• **Exercise**: I'd like the line containing "form, you also" and every line below it, to the end of the material, repeated exactly and with nothing else.

• **Extracted data**:
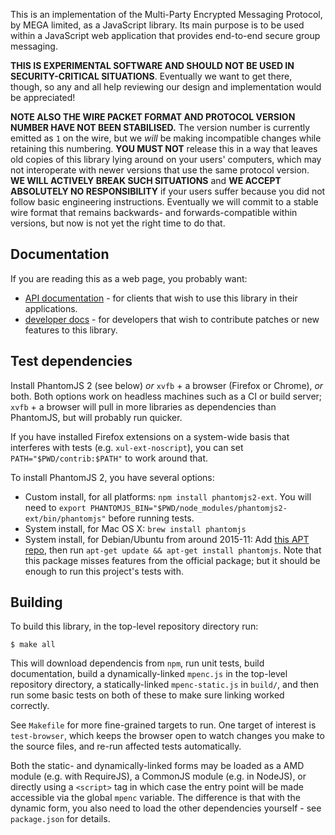 This is an implementation of the Multi-Party Encrypted Messaging Protocol, by
MEGA limited, as a JavaScript library. Its main purpose is to be used within a
JavaScript web application that provides end-to-end secure group messaging.

**THIS IS EXPERIMENTAL SOFTWARE AND SHOULD NOT BE USED IN SECURITY-CRITICAL
SITUATIONS**. Eventually we want to get there, though, so any and all help
reviewing our design and implementation would be appreciated!

**NOTE ALSO THE WIRE PACKET FORMAT AND PROTOCOL VERSION NUMBER HAVE NOT BEEN
STABILISED.** The version number is currently emitted as `1` on the wire, but
we *will* be making incompatible changes while retaining this numbering. **YOU
MUST NOT** release this in a way that leaves old copies of this library lying
around on your users' computers, which may not interoperate with newer versions
that use the same protocol version. **WE WILL ACTIVELY BREAK SUCH SITUATIONS**
and **WE ACCEPT ABSOLUTELY NO RESPONSIBILITY** if your users suffer because you
did not follow basic engineering instructions. Eventually we will commit to a
stable wire format that remains backwards- and forwards-compatible within
versions, but now is not yet the right time to do that.

## Documentation

If you are reading this as a web page, you probably want:

- [API documentation](../api/module-mpenc.html) - for clients that wish
  to use this library in their applications.
- [developer docs](../dev/module-mpenc.html) - for developers that wish
  to contribute patches or new features to this library.

## Test dependencies

Install PhantomJS 2 (see below) *or* `xvfb` + a browser (Firefox or Chrome),
*or* both. Both options work on headless machines such as a CI or build server;
`xvfb` + a browser will pull in more libraries as dependencies than PhantomJS,
but will probably run quicker.

If you have installed Firefox extensions on a system-wide basis that interferes
with tests (e.g. `xul-ext-noscript`), you can set `PATH="$PWD/contrib:$PATH"`
to work around that.

To install PhantomJS 2, you have several options:

- Custom install, for all platforms: `npm install phantomjs2-ext`. You will
  need to `export PHANTOMJS_BIN="$PWD/node_modules/phantomjs2-ext/bin/phantomjs"`
  before running tests.
- System install, for Mac OS X: `brew install phantomjs`
- System install, for Debian/Ubuntu from around 2015-11: Add [this APT
  repo](https://people.debian.org/~infinity0/apt/), then run `apt-get update &&
  apt-get install phantomjs`. Note that this package misses features from the
  official package; but it should be enough to run this project's tests with.

## Building

To build this library, in the top-level repository directory run:

    $ make all

This will download dependencis from `npm`, run unit tests, build documentation,
build a dynamically-linked `mpenc.js` in the top-level repository directory, a
statically-linked `mpenc-static.js` in `build/`, and then run some basic tests
on both of these to make sure linking worked correctly.

See `Makefile` for more fine-grained targets to run. One target of interest is
`test-browser`, which keeps the browser open to watch changes you make to the
source files, and re-run affected tests automatically.

Both the static- and dynamically-linked forms may be loaded as a AMD module
(e.g. with RequireJS), a CommonJS module (e.g. in NodeJS), or directly using a
`<script>` tag in which case the entry point will be made accessible via the
global `mpenc` variable. The difference is that with the dynamic form, you also
need to load the other dependencies yourself - see `package.json` for details.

• **Solution for this exercise**:
global `mpenc` variable. The difference is that with the dynamic form, you also
need to load the other dependencies yourself - see `package.json` for details.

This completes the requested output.